=== Supplied material ===
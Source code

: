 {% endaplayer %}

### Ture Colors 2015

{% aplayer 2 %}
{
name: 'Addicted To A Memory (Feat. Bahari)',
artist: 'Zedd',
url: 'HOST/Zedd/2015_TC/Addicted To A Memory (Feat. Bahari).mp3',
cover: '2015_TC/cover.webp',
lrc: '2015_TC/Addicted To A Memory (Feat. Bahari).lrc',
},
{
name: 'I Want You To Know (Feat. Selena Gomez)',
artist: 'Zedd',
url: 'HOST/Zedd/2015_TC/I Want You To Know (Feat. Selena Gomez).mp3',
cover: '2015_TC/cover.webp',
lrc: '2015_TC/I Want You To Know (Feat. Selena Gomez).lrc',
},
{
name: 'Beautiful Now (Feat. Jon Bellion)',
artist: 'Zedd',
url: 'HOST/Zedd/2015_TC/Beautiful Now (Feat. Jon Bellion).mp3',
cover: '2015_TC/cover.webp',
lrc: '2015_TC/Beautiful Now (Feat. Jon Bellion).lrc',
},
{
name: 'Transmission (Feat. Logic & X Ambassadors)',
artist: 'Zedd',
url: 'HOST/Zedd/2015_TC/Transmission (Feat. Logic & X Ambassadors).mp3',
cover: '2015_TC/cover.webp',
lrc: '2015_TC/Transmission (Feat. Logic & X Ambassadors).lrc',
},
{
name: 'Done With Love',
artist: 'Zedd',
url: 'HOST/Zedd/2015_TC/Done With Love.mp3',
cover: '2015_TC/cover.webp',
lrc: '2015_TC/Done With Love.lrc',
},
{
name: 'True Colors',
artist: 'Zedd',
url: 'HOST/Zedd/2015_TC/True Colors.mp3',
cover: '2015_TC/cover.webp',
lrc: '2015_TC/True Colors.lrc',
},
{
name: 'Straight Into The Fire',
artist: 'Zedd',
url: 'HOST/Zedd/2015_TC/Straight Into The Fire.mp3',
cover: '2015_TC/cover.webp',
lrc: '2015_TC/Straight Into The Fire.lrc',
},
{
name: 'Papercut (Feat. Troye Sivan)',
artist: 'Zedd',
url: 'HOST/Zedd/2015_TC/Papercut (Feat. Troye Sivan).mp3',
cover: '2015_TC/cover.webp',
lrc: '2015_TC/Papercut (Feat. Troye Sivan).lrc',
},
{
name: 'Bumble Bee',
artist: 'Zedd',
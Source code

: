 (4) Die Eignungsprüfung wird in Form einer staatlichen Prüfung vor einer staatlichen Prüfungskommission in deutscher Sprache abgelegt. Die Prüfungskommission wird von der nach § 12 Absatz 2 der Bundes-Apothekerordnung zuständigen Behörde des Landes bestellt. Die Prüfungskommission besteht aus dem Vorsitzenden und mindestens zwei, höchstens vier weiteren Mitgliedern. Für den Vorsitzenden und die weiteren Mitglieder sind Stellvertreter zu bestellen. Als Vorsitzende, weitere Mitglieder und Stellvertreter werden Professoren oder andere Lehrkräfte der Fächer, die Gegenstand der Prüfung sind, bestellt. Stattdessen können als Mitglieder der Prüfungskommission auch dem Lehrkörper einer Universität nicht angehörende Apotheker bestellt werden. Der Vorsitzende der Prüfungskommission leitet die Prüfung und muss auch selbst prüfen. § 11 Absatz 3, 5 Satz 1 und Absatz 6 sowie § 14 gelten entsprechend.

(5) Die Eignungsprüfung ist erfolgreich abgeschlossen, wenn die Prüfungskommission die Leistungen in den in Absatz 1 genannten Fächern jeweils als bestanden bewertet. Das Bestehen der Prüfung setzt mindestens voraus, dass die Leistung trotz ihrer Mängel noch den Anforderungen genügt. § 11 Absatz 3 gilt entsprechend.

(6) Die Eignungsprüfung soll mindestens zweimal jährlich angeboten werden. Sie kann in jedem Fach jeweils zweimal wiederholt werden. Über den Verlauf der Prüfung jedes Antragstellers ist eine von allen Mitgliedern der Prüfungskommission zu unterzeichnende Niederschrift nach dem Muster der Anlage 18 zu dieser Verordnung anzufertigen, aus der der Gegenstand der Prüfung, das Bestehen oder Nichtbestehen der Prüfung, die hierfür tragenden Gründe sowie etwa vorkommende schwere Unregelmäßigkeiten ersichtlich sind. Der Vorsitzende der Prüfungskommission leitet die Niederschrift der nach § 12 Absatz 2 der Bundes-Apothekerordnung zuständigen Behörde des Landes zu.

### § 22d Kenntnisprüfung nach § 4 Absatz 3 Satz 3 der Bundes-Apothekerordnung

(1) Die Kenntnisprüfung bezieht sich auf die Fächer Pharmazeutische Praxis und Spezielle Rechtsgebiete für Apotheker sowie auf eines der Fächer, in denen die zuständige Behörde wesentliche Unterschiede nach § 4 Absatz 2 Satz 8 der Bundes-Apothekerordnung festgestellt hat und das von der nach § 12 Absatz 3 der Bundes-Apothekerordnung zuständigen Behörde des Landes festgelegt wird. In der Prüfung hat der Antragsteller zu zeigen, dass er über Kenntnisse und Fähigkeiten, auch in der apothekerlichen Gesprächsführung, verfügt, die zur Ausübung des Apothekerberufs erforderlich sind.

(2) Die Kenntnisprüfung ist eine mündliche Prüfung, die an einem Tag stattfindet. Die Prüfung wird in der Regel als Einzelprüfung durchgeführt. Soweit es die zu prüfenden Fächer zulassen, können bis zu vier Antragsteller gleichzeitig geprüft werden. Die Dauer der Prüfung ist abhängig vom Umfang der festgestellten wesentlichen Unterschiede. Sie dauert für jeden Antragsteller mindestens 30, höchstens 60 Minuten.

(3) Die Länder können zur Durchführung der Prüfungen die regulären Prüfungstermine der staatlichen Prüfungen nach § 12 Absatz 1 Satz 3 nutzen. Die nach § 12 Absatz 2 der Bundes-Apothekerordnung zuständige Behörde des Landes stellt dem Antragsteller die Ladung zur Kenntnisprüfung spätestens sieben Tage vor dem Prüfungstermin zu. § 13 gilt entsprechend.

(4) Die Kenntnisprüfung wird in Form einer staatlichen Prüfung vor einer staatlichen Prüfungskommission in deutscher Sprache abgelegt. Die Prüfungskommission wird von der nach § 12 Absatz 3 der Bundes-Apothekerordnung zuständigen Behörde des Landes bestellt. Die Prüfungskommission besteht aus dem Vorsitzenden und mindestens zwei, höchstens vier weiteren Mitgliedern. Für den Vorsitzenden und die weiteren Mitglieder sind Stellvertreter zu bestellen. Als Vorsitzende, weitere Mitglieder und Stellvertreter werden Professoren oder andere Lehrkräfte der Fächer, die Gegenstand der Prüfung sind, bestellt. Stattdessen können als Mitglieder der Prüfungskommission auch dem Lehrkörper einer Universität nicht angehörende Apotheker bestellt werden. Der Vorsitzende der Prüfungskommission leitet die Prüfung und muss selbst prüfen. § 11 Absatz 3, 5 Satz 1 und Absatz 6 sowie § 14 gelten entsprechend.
===
Say, as a single number, how many lines of the records hold the word "angehörende".

2